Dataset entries
##############################

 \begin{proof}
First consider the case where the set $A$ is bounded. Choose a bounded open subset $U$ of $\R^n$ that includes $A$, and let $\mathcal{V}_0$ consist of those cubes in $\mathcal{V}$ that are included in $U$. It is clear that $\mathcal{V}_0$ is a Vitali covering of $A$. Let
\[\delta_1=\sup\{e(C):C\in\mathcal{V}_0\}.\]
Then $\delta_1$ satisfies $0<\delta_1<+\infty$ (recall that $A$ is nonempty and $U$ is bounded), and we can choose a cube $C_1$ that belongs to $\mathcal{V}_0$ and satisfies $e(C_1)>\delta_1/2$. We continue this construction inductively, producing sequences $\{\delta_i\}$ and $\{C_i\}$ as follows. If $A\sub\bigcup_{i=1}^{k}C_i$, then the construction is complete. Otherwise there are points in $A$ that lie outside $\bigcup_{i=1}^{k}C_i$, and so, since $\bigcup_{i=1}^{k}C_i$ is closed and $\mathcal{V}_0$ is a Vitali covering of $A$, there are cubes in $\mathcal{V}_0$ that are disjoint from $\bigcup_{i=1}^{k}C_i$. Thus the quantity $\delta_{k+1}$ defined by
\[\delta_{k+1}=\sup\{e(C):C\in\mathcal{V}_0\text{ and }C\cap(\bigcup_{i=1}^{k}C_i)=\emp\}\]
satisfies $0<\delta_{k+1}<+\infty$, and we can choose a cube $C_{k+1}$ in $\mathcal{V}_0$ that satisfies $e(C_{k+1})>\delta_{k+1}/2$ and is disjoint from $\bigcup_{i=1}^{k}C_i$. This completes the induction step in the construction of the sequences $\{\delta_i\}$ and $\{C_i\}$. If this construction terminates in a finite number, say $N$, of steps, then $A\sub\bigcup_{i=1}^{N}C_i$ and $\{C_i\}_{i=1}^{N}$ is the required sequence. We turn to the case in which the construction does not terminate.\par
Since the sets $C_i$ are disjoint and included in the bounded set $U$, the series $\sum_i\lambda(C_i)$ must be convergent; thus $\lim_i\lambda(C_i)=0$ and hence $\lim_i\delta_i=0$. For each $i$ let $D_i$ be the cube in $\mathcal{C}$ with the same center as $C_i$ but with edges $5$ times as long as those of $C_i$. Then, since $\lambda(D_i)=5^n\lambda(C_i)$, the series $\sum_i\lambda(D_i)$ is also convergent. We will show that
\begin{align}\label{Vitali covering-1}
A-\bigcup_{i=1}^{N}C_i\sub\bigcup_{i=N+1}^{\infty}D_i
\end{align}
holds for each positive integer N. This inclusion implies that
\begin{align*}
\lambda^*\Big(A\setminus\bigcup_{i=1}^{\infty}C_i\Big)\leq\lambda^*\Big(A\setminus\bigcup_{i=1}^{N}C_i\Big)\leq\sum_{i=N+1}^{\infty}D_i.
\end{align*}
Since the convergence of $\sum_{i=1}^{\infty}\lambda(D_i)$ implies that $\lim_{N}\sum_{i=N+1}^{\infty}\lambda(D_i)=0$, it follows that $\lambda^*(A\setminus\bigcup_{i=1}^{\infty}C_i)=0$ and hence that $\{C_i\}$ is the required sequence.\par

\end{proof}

##############################

** INSTRUCTIONS FOR THE TASK **
Which lines of the data above contain "align"? Copy each one.

** SOLVED PROBLEM **
\begin{align}\label{Vitali covering-1}
\end{align}
\begin{align*}
\end{align*}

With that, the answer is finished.